Work task: Once the line with "- crash*.li, fuzz_* (crash and fuzz files)" is found in the entries below, print it and each following line exactly, stopping after the line with "This ensures that"; print nothing else.

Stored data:
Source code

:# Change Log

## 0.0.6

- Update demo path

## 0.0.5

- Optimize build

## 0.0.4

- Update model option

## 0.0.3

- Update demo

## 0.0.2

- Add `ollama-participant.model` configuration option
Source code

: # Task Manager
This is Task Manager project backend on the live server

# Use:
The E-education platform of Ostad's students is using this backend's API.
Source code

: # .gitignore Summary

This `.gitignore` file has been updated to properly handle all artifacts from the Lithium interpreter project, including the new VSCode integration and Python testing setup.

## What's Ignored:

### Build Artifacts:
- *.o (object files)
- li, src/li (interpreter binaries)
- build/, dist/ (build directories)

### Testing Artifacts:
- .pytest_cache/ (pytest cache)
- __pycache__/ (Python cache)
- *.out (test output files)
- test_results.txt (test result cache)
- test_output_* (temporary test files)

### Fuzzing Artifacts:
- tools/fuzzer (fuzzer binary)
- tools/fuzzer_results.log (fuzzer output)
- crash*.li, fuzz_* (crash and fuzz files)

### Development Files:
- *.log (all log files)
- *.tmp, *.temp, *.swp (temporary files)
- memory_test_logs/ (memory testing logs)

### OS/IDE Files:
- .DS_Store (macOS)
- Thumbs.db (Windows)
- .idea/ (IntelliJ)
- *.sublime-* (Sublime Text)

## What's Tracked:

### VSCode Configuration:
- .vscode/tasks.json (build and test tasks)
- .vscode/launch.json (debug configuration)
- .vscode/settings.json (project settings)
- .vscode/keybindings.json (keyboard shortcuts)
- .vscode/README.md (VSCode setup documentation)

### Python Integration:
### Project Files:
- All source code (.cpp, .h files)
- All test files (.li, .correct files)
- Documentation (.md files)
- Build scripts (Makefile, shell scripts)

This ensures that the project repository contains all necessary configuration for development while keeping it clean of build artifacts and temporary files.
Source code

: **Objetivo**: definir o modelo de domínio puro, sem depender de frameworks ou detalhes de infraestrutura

Task result:
- crash*.li, fuzz_* (crash and fuzz files)

### Development Files:
- *.log (all log files)
- *.tmp, *.temp, *.swp (temporary files)
- memory_test_logs/ (memory testing logs)

### OS/IDE Files:
- .DS_Store (macOS)
- Thumbs.db (Windows)
- .idea/ (IntelliJ)
- *.sublime-* (Sublime Text)

## What's Tracked:

### VSCode Configuration:
- .vscode/tasks.json (build and test tasks)
- .vscode/launch.json (debug configuration)
- .vscode/settings.json (project settings)
- .vscode/keybindings.json (keyboard shortcuts)
- .vscode/README.md (VSCode setup documentation)

### Python Integration:
### Project Files:
- All source code (.cpp, .h files)
- All test files (.li, .correct files)
- Documentation (.md files)
- Build scripts (Makefile, shell scripts)

This ensures that the project repository contains all necessary configuration for development while keeping it clean of build artifacts and temporary files.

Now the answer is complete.